■ **TASK REQUIREMENTS**
If a line in the listing below has the string "强调思想灌输的经常性", copy it out.

==*==

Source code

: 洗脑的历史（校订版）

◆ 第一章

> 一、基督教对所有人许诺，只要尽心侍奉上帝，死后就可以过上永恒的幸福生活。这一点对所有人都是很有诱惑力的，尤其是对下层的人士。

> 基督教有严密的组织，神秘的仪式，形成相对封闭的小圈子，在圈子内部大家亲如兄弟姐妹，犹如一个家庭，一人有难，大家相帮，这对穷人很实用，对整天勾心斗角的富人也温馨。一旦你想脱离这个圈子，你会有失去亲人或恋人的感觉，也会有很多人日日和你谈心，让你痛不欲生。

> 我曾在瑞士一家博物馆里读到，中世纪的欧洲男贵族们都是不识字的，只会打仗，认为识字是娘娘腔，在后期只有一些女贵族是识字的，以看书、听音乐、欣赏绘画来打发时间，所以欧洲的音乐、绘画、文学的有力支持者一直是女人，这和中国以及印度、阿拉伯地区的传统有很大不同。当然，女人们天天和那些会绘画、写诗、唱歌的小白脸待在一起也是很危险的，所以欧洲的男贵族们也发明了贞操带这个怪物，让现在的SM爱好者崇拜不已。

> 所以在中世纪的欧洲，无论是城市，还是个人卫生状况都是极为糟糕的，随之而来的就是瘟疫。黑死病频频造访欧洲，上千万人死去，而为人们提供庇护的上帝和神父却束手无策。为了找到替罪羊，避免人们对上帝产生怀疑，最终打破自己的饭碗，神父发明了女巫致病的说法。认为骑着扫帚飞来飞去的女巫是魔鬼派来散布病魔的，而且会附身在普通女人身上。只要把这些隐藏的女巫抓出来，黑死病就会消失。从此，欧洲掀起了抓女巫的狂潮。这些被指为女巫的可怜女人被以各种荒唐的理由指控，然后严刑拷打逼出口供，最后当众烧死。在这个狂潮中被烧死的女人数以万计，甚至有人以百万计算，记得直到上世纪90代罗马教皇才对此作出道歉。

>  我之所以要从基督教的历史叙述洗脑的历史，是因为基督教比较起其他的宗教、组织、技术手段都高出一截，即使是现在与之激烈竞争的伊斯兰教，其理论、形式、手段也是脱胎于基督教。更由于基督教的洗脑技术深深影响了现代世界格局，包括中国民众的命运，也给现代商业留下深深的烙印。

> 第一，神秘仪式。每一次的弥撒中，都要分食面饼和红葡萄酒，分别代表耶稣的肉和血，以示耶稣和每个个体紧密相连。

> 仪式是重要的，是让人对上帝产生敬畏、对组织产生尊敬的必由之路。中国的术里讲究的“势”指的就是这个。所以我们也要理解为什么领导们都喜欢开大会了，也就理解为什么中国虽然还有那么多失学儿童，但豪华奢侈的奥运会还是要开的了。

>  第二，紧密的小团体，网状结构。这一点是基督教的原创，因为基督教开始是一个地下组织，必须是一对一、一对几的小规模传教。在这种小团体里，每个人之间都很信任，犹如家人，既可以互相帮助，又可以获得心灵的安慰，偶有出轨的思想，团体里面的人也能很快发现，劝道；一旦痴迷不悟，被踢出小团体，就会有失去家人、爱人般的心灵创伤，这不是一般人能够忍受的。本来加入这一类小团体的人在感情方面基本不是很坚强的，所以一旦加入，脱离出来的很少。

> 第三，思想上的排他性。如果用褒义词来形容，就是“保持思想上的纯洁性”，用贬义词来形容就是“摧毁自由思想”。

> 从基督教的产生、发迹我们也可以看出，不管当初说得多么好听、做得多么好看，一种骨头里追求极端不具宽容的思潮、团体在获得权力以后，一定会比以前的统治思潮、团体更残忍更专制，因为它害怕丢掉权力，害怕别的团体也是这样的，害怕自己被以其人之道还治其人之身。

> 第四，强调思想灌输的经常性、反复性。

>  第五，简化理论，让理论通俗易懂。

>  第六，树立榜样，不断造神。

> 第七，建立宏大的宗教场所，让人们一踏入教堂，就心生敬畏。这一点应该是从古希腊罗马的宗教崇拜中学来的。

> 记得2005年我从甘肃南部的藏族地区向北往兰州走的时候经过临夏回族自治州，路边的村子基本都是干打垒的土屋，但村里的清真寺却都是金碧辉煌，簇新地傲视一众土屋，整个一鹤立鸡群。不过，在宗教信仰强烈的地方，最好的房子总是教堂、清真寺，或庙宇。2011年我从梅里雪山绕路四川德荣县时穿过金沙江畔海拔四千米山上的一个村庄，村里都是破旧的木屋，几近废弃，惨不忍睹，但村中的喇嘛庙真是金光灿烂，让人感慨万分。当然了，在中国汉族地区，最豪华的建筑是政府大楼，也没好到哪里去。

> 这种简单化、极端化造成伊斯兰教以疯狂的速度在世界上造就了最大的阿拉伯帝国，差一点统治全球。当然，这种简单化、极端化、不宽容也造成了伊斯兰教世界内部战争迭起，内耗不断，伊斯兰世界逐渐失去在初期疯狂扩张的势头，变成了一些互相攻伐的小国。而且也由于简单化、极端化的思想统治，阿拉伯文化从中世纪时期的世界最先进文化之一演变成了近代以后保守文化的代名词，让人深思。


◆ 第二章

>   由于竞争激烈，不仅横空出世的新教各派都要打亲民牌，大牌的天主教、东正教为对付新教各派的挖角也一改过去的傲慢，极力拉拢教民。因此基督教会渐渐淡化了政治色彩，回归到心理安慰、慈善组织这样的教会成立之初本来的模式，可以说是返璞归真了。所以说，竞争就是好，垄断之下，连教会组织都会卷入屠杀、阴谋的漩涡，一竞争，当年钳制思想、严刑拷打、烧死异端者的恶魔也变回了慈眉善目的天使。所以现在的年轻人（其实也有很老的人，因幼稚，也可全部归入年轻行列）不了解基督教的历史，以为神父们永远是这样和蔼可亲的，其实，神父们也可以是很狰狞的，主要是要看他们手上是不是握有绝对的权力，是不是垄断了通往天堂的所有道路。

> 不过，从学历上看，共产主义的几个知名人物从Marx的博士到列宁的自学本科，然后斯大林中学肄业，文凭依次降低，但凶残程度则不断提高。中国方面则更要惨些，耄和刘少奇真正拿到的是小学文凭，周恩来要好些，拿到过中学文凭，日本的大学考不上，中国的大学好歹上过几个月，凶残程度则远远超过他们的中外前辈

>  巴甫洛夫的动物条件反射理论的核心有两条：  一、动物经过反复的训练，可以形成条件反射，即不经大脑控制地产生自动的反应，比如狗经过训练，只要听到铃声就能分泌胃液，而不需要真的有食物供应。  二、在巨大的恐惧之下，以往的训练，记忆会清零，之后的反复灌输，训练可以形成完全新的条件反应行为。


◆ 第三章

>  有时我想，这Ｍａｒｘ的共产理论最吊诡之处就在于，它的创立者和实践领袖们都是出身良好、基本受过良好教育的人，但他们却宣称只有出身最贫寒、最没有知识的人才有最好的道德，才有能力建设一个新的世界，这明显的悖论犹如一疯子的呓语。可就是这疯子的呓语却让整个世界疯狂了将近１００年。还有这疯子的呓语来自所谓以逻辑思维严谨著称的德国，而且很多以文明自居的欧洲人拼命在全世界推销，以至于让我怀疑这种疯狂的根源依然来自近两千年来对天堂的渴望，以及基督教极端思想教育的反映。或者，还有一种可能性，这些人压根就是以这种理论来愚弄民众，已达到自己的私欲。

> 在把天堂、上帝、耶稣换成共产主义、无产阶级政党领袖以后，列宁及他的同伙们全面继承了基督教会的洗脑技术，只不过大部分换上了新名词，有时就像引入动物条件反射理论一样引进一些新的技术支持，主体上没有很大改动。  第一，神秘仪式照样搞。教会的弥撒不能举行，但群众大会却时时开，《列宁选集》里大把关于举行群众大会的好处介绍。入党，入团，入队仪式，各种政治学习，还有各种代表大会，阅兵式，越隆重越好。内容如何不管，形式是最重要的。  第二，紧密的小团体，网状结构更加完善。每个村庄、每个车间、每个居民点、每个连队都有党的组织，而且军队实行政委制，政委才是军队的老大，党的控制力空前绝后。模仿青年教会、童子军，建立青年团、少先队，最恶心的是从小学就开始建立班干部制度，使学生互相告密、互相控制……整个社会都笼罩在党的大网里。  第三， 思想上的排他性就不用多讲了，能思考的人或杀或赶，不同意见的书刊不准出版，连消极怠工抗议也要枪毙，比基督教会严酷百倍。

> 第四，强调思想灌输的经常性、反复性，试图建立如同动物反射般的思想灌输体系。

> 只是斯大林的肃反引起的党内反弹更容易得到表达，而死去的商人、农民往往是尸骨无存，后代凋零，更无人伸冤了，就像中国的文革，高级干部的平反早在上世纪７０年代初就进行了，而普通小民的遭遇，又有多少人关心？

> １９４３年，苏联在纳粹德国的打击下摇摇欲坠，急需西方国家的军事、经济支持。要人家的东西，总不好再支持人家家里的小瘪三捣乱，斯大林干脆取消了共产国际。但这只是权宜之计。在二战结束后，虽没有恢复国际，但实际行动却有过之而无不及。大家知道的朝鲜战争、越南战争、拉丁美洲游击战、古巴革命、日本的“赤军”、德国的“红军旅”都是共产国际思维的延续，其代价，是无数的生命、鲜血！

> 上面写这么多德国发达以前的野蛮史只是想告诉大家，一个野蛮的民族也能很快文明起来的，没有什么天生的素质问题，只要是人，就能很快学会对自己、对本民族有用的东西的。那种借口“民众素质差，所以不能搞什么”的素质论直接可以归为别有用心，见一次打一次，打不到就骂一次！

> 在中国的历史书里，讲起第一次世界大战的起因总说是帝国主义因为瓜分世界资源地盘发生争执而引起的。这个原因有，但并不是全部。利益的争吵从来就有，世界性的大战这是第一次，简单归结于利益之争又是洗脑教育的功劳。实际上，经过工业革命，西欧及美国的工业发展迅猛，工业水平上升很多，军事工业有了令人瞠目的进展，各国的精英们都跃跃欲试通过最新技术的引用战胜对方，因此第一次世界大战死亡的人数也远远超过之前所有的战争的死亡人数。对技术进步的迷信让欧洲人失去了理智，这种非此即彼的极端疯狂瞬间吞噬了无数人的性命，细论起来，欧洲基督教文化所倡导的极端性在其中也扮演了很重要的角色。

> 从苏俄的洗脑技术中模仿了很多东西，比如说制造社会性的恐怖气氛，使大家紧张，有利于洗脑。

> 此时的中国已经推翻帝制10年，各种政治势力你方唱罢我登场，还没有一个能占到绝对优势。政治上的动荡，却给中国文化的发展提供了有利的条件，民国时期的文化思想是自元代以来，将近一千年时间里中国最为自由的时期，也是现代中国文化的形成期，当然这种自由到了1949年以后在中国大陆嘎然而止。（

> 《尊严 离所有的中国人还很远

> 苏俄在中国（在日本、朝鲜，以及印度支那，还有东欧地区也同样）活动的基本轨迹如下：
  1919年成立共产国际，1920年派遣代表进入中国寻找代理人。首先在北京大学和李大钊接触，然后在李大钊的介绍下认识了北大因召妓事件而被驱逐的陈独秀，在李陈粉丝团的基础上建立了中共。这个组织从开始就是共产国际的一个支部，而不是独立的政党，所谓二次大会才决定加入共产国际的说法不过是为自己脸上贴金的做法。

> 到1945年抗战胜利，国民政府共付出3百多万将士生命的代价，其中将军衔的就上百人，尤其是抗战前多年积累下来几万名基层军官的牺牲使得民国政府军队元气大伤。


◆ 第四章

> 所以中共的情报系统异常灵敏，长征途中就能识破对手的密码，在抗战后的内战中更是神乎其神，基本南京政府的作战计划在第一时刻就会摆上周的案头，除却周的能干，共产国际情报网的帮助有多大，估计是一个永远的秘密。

==*==

■ **FINISHED TASK**
> 第四，强调思想灌输的经常性、反复性。
> 第四，强调思想灌输的经常性、反复性，试图建立如同动物反射般的思想灌输体系。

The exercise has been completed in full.